Posted on Aug 16, 2023
Kentucky Farm Bureau 2nd Vice President Sharon Furches

Candid Conversation presents a discussion about the topical issues related to Kentucky Farm Bureau (KFB) priorities, the agricultural industry, and rural communities, in a question-and-answer format. In this column, KFB Second Vice President Sharon Furches discusses the many learning opportunities available to members throughout the summer months.

KFB has a long history of summertime learning opportunities for members in all age groups. What are some of these and how beneficial are they to members, as well as the organization?

Summertime offers us endless opportunities on the farm for continued learning.  Student projects, teacher workshops, new production ideas, and a chance to share with friends and neighbors.  KFB has hosted leadership training sessions for educators and students for many years and it’s so valuable to the organization.  We all stay engaged in the Ag conversation and keep up to date with issues and news.

It has often been said a well-informed advocate makes for better advocacy. How important are these learning opportunities available to KFB members in their efforts to advocate for our ag industry and all that goes to support it?

It certainly helps them be better informed and speak more confidently about the issues. KFB is the Voice for Kentucky Agriculture, but we also want our members to think even broader into their local communities as well as federal issues.  KFB provides a great platform to develop and hone our advocacy skills.  Our Generation Bridge, Young Farmer, and Women’s programs do this particularly well.

Education for a new generation has always been a top priority at KFB. We have a long history of giving scholarships each year. Could you share a little about those efforts?

KFB is a strong supporter of higher education on many levels. One of our state priority issues saw success this year when the legislature allowed student earned KEES money to be used at proprietary trade schools as well as colleges and universities.   KFB worked hard to lobby for this much-needed change. We also devoted two of our own state-wide scholarships to be made available to students planning to attend a trade school as well.  We heard consistently from our membership that this was important to them and are encouraged by this addition.  It’s exciting to award scholarships to deserving young leaders on behalf of our organization.

How valuable do you think our scholarship program is to students and local organizations giving scholarship money to students throughout the state?

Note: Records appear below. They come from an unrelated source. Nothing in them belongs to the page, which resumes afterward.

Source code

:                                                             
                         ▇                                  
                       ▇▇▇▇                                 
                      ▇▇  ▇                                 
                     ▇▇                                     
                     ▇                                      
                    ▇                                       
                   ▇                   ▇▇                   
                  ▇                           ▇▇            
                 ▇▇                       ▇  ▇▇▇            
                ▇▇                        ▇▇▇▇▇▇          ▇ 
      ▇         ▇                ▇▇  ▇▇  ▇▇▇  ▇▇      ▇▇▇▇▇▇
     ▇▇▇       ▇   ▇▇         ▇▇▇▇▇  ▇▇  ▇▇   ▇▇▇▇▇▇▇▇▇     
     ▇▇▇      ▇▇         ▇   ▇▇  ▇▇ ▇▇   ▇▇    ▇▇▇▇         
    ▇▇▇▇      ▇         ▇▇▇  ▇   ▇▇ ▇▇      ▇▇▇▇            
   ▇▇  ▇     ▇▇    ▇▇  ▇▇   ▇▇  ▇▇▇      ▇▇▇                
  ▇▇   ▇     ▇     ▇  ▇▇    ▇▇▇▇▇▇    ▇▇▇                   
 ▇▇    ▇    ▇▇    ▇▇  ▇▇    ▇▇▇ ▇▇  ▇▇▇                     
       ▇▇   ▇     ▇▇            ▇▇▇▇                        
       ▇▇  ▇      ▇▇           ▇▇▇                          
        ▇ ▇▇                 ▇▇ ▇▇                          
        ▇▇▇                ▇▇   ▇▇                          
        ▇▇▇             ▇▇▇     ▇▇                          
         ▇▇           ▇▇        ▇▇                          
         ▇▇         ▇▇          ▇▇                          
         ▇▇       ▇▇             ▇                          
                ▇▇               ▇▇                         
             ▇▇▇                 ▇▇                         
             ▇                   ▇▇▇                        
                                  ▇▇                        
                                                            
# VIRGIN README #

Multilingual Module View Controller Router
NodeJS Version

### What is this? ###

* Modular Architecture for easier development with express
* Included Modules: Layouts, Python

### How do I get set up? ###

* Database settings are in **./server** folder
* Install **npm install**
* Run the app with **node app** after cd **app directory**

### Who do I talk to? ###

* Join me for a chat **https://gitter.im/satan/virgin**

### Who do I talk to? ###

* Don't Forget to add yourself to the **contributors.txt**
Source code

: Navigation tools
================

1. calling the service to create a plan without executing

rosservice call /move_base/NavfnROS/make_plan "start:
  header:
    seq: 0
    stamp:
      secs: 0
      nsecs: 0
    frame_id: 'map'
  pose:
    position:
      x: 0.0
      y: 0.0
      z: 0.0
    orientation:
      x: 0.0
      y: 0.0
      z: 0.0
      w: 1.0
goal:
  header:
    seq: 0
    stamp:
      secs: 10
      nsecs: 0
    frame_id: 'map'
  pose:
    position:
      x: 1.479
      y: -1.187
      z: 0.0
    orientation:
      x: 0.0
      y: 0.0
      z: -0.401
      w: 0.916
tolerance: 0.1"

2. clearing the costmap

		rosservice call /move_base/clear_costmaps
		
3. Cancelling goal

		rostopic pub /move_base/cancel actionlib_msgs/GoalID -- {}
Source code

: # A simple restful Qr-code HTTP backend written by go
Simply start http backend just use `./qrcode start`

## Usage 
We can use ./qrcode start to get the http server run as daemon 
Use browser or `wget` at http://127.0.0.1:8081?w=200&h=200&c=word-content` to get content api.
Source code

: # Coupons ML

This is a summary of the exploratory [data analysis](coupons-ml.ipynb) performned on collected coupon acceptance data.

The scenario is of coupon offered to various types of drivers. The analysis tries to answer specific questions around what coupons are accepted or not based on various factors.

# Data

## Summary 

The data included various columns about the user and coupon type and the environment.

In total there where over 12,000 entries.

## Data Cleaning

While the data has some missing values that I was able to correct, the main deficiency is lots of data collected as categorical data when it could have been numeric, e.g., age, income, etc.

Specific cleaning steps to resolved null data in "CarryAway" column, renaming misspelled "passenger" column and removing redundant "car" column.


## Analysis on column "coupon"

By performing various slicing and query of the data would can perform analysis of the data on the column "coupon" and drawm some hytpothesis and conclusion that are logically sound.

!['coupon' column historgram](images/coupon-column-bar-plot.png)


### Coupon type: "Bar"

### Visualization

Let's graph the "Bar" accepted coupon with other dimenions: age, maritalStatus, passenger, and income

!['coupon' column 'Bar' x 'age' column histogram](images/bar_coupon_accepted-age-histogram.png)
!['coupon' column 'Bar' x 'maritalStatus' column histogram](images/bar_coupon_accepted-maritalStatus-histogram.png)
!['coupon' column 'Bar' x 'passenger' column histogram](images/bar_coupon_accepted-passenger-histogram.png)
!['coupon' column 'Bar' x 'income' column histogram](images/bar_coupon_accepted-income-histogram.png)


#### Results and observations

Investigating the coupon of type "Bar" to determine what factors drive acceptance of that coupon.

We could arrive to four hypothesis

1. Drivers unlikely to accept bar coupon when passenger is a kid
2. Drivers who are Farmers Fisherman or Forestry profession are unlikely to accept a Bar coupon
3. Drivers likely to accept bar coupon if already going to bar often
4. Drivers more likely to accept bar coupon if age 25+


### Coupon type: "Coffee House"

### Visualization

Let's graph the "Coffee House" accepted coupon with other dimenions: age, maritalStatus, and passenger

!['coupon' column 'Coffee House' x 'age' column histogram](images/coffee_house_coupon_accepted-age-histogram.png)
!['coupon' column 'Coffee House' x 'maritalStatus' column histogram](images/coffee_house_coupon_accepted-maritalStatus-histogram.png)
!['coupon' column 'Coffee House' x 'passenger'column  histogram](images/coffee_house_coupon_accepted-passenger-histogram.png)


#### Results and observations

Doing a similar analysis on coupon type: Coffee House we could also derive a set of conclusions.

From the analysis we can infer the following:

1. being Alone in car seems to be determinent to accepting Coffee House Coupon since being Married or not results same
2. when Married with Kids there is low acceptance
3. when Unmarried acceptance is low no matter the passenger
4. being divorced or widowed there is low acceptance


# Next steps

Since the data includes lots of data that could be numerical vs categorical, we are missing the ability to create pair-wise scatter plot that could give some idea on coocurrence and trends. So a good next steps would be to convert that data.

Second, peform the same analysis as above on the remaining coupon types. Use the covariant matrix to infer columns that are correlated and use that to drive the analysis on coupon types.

Our scholarship program has a very rich history, and we are so proud to continue the funding opportunities for this.  Our county Farm Bureaus shine brightly when it comes to helping students with their higher education.  Several counties have unique ways to raise funds for their own scholarship program and help so many students on the local level.  These programs are well-known throughout the state, and we are so happy to promote them for our students and their families.

We have also begun to see a second generation’s involvement in IFAL. What is the history of that program, and would you elaborate on the significance of having this type of leadership program?

I first learned of IFAL as a member of the state Young Farmer Committee (many years ago!) when we helped promote it to high school students in our own county.  This year I personally met the 2nd generation of some KFB families participating in this program.  It’s been providing team building, networking, lifelong friendships, leadership skills, and fun for years now. The staff at UK, Murray State, and KFB do an amazing job and the counselors make sure it is a week to remember.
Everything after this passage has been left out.